When Kurt Jr. sails his flounder at the water, the second bird swims over, dives under, and scoops the target into its netlike pouch, the seawater draining from its mouth. Three white pelicans fly toward the children, so Kurt Jr. throws another flounder into the air, and one of the birds hovers, nabbing its catch, its colossal wings pedaling.
I remember seeing a pelican painted in the dome of the gothic church at Sam’s wedding, an image that sent me to the library to discover a second century Egyptian legend. A mother pelican, it said, plucked her breast to feed her young with her blood so they wouldn’t starve. I think of Ruby, her sacrifice. Even Dante and Shakespeare used the bird as a religious symbol. “Christ, the pelican,” I say to Hugh, wondering if he recognizes the reference.
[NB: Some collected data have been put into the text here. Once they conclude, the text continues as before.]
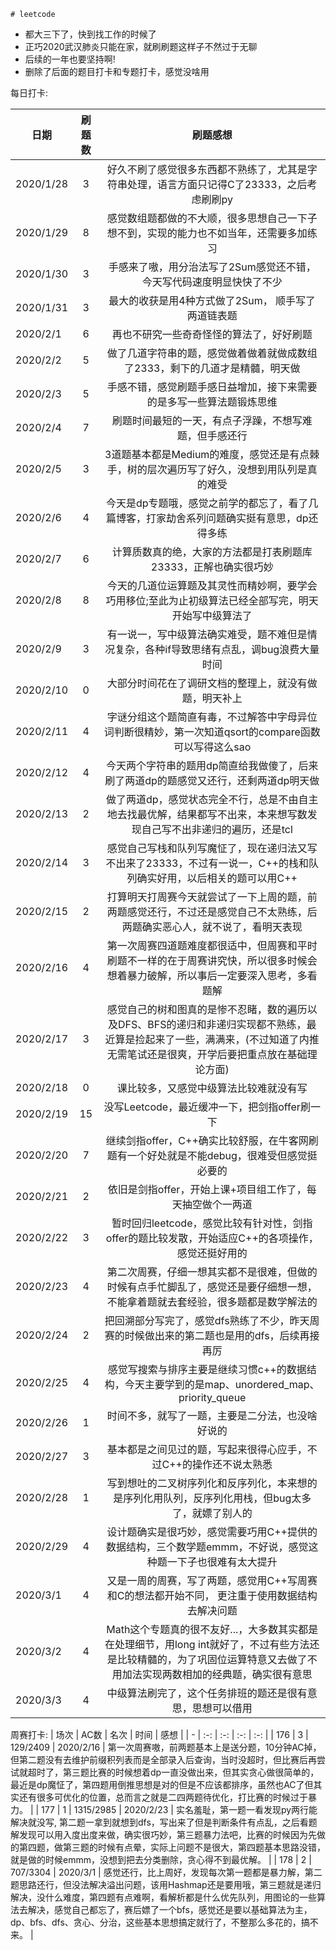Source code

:     # leetcode
* 都大三下了，快到找工作的时候了
* 正巧2020武汉肺炎只能在家，就刷刷题这样子不然过于无聊
* 后续的一年也要坚持啊!
* 删除了后面的题目打卡和专题打卡，感觉没啥用

每日打卡:

| 日期 | 刷题数 | 刷题感想 |
| - | :-: | :-: |
| 2020/1/28  | 3 | 好久不刷了感觉很多东西都不熟练了，尤其是字符串处理，语言方面只记得C了23333，之后考虑刷刷py |
| 2020/1/29  | 8 | 感觉数组题都做的不大顺，很多思想自己一下子想不到，实现的能力也不如当年，还需要多加练习 |
| 2020/1/30  | 3 | 手感来了嗷，用分治法写了2Sum感觉还不错，今天写代码速度明显快快了不少 |
| 2020/1/31  | 3 | 最大的收获是用4种方式做了2Sum， 顺手写了两道链表题 |
| 2020/2/1   | 6 | 再也不研究一些奇奇怪怪的算法了，好好刷题 |
| 2020/2/2   | 5 | 做了几道字符串的题，感觉做着做着就做成数组了2333，剩下的几道才是精髓，明天做 |
| 2020/2/3   | 5 | 手感不错，感觉刷题手感日益增加，接下来需要的是多写一些算法题锻炼思维 |
| 2020/2/4   | 7 | 刷题时间最短的一天，有点子浮躁，不想写难题，但手感还行 |
| 2020/2/5   | 3 | 3道题基本都是Medium的难度，感觉还是有点棘手，树的层次遍历写了好久，没想到用队列是真的难受 |
| 2020/2/6   | 4 | 今天是dp专题哦，感觉之前学的都忘了，看了几篇博客，打家劫舍系列问题确实挺有意思，dp还得多练 |
| 2020/2/7   | 6 | 计算质数真的绝，大家的方法都是打表刷题库23333，正解也确实很巧妙 |
| 2020/2/8   | 8 | 今天的几道位运算题及其灵性而精妙啊，要学会巧用移位;至此为止初级算法已经全部写完，明天开始写中级算法了 |
| 2020/2/9   | 3 | 有一说一，写中级算法确实难受，题不难但是情况复杂，各种if导致思绪有点乱，调bug浪费大量时间 |
| 2020/2/10   | 0 | 大部分时间花在了调研文档的整理上，就没有做题，明天补上 |
| 2020/2/11   | 4 | 字谜分组这个题简直有毒，不过解答中字母异位词判断很精妙，第一次知道qsort的compare函数可以写得这么sao |
| 2020/2/12   | 4 | 今天两个字符串的题用dp简直给我做傻了，后来刷了两道dp的题感觉又还行，还剩两道dp明天做 |
| 2020/2/13   | 2 | 做了两道dp，感觉状态完全不行，总是不由自主地去找最优解，结果都写不出来，本来想写数发现自己写不出非递归的遍历，还是tcl |
| 2020/2/14   | 3 | 感觉自己写栈和队列写魔怔了，现在递归法又写不出来了23333，不过有一说一，C++的栈和队列确实好用，以后相关的题可以用C++ |
| 2020/2/15   | 2 | 打算明天打周赛今天就尝试了一下上周的题，前两题感觉还行，不过还是感觉自己不太熟练，后两题确实恶心人，就不说了，看明天表现 |
| 2020/2/16   | 4 | 第一次周赛四道题难度都很适中，但周赛和平时刷题不一样的在于周赛讲究快，所以很多时候会想着暴力破解，所以事后一定要深入思考，多看题解 |
| 2020/2/17   | 3 | 感觉自己的树和图真的是惨不忍睹，数的遍历以及DFS、BFS的递归和非递归实现都不熟练，最近算是捡起来了一些，满满来，(不过知道了内推无需笔试还是很爽，开学后要把重点放在基础理论方面) |
| 2020/2/18   | 0 | 课比较多，又感觉中级算法比较难就没有写 |
| 2020/2/19   | 15 | 没写Leetcode，最近缓冲一下，把剑指offer刷一下 |
| 2020/2/20   | 7 | 继续剑指offer，C++确实比较舒服，在牛客网刷题有一个好处就是不能debug，很难受但感觉挺必要的 |
| 2020/2/21   | 2 | 依旧是剑指offer，开始上课+项目组工作了，每天抽空做个一两道 |
| 2020/2/22   | 3 | 暂时回归leetcode，感觉比较有针对性，剑指offer的题比较发散，开始适应C++的各项操作，感觉还挺好用的 |
| 2020/2/23   | 4 | 第二次周赛，仔细一想其实都不是很难，但做的时候有点手忙脚乱了，感觉还是要仔细想一想，不能拿着题就去套经验，很多题都是数学解法的 |
| 2020/2/24   | 2 | 把回溯部分写完了，感觉dfs熟练了不少，昨天周赛的时候做出来的第二题也是用的dfs，后续再接再厉 | 
| 2020/2/25   | 4 | 感觉写搜索与排序主要是继续习惯c++的数据结构，今天主要学到的是map、unordered_map、priority_queue | 
| 2020/2/26   | 1 | 时间不多，就写了一题，主要是二分法，也没啥好说的 |
| 2020/2/27   | 3 | 基本都是之间见过的题，写起来很得心应手，不过C++的操作还不说太熟悉 |
| 2020/2/28   | 1 | 写到想吐的二叉树序列化和反序列化，本来想的是序列化用队列，反序列化用栈，但bug太多了，就嫖了别人的 |
| 2020/2/29   | 4 | 设计题确实是很巧妙，感觉需要巧用C++提供的数据结构，三个数学题emmm，不好说，感觉这种题一下子也很难有太大提升 |
| 2020/3/1    | 4 | 又是一周的周赛，写了两题，感觉用C++写周赛和C的想法都开始不同， 更注重于使用数据结构去解决问题 |
| 2020/3/2    | 4 | Math这个专题真的很不友好...，大多数其实都是在处理细节，用long int就好了，不过有些方法还是比较精髓的，为了巩固位运算特意又去做了不用加法实现两数相加的经典题，确实很有意思 |
| 2020/3/3    | 4 | 中级算法刷完了，这个任务排班的题还是很有意思，思想可以借用 |

周赛打卡:
| 场次 | AC数 | 名次 | 时间 | 感想 |
| - | :-: | :-: | :-: | :-: |
| 176 | 3 | 129/2409 | 2020/2/16 | 第一次周赛嗷，前两题基本上是送分题，10分钟AC掉，但第二题没有去维护前缀积列表而是全部录入后查询，当时没超时，但比赛后再尝试就超时了，第三题比赛的时候想着dp一直没做出来，但其实贪心做很简单的，最近是dp魔怔了，第四题用倒推思想是对的但是不应该都排序，虽然也AC了但其实还有很多可优化的位置，总而言之就是二四两题待优化，打比赛的时候过于暴力。 |
| 177 | 1 | 1315/2985 | 2020/2/23 | 实名羞耻，第一题一看发现py两行能解决就没写, 第二题一拿到就想到dfs，写出来了但是判断条件有点乱，之后看题解发现可以用入度出度来做，确实很巧妙，第三题暴力法吧，比赛的时候因为先做的第四题，做第三题的时候有点晕，实际上问题不是很大，第四题基本思路没错，就是做的时候emmm，没想到把去分类删除，贪心得不到最优解。 |
| 178 | 2 | 707/3304 | 2020/3/1 | 感觉还行，比上周好，发现每次第一题都是暴力解，第二题思路还行，但没法解决溢出问题，该用Hashmap还是要用哦，第三题就是递归解决，没什么难度，第四题有点难啊，看解析都是什么优先队列，用图论的一些算法去解决，感觉自己都忘了，赛后嫖了一个bfs，感觉还是要以基础算法为主，dp、bfs、dfs、贪心、分治，这些基本思想搞定就行了，不整那么多花的，搞不来。 |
“Like what tender tales tell of the pelican,” he says, stroking the skin above his almost invisible lip, “bathe me, Jesus Lord, in what Thy bosom ran.”
“Dante?” I ask, dubious.
“St. Thomas Aquinas. But you’re the scholar. I thought you’d know that.”
“I should have,” I say, annoyed. “I guess you’ve become the expert.”
“Maybe,” he says, looking away then turning back. “But I would like to know the real reason you brought those women.”
“My turn,” Noreen yells when Kurt Jr. tosses a fish in the air.
“Cornelia’s a wonderful girl, don’t you think?” I say.